• Task prompt: Return each line of the records holding the string "free".

┌─ Extracted information

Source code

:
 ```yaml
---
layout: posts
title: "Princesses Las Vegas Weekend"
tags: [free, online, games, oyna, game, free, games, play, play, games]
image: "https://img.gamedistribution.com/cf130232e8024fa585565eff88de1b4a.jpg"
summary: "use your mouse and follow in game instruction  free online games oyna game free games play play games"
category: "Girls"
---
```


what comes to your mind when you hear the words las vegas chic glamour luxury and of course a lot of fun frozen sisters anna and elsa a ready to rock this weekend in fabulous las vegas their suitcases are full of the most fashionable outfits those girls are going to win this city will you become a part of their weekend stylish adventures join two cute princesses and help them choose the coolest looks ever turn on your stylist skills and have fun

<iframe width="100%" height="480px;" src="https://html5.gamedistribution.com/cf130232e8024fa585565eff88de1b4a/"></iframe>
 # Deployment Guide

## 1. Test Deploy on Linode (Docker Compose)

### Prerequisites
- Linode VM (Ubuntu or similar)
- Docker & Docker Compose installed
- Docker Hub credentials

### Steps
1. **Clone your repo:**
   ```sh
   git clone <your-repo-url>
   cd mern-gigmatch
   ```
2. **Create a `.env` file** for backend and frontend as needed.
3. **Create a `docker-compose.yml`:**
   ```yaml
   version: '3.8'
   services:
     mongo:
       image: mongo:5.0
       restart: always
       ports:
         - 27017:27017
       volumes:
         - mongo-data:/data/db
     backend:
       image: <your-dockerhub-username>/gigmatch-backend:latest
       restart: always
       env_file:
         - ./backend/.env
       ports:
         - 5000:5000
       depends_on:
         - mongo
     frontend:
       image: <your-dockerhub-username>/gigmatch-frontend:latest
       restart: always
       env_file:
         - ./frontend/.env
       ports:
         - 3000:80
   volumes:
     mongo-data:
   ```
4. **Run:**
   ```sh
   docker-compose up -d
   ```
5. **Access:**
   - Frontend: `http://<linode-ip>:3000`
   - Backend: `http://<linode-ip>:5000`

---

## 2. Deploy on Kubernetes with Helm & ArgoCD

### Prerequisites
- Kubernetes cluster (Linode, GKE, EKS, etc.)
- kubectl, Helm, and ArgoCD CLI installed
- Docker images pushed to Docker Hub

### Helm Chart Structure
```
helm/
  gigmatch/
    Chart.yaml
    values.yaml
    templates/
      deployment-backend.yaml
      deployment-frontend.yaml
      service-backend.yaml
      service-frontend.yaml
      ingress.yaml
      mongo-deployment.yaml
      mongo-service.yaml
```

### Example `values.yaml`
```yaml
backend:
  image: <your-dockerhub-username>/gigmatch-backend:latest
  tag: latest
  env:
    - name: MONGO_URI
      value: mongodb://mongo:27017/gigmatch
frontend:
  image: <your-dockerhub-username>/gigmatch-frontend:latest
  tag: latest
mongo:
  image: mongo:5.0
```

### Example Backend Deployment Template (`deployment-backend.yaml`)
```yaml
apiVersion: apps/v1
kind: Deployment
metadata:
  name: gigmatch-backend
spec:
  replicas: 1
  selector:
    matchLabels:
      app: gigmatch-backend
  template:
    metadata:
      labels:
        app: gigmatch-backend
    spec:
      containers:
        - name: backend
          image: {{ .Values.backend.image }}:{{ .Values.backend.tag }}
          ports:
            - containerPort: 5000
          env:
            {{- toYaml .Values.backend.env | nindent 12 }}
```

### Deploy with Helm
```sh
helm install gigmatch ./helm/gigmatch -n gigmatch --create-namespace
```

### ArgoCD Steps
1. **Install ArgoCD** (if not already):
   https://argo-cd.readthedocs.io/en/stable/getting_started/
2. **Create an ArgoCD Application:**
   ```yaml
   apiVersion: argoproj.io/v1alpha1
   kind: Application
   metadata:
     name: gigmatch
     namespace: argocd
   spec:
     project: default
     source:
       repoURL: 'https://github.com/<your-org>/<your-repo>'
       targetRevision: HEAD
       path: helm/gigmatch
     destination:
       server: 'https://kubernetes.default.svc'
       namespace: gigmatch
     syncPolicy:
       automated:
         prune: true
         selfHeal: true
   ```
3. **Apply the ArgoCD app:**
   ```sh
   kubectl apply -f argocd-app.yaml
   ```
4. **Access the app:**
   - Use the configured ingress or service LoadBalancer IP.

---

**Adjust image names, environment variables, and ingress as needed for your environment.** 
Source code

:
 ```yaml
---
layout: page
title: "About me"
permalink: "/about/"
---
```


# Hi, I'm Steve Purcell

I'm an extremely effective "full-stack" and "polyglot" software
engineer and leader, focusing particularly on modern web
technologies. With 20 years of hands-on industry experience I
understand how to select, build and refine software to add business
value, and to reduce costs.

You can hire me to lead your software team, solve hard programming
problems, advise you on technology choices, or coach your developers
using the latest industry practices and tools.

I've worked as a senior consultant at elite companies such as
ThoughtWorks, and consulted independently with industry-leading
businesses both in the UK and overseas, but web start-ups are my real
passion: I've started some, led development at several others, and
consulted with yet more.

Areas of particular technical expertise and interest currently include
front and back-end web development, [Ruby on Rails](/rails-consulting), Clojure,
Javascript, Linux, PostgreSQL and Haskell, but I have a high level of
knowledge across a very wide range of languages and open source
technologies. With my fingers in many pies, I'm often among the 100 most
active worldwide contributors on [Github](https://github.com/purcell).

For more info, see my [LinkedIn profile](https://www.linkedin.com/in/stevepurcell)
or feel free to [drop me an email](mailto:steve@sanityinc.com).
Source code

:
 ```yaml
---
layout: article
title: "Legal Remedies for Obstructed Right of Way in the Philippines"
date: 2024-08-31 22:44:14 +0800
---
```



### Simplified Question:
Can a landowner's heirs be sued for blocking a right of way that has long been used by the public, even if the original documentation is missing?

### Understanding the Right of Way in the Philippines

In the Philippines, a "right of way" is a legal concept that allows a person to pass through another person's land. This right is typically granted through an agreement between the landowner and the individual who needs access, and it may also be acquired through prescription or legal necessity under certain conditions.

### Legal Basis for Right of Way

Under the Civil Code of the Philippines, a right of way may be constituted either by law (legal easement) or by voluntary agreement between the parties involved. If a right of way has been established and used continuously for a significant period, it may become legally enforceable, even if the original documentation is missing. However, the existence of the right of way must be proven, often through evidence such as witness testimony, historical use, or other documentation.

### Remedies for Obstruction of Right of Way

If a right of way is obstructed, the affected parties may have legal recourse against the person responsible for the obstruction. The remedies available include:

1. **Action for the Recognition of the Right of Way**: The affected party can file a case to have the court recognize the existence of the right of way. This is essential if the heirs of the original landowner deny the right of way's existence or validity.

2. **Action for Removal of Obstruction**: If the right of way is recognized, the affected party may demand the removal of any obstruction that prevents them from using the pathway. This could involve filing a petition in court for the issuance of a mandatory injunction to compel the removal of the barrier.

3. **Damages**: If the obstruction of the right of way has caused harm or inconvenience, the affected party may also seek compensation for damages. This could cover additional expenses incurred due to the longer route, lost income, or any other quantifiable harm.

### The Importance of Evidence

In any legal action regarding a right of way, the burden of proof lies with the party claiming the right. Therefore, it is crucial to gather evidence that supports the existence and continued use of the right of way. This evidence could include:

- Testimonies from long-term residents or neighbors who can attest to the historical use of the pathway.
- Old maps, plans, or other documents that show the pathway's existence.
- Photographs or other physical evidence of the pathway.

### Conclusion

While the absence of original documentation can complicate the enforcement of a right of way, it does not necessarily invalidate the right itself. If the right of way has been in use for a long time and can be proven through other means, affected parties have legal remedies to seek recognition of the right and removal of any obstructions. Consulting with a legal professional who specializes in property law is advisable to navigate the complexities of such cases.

└─

• Task solution:
tags: [free, online, games, oyna, game, free, games, play, play, games]
summary: "use your mouse and follow in game instruction  free online games oyna game free games play play games"
or feel free to [drop me an email](mailto:steve@sanityinc.com).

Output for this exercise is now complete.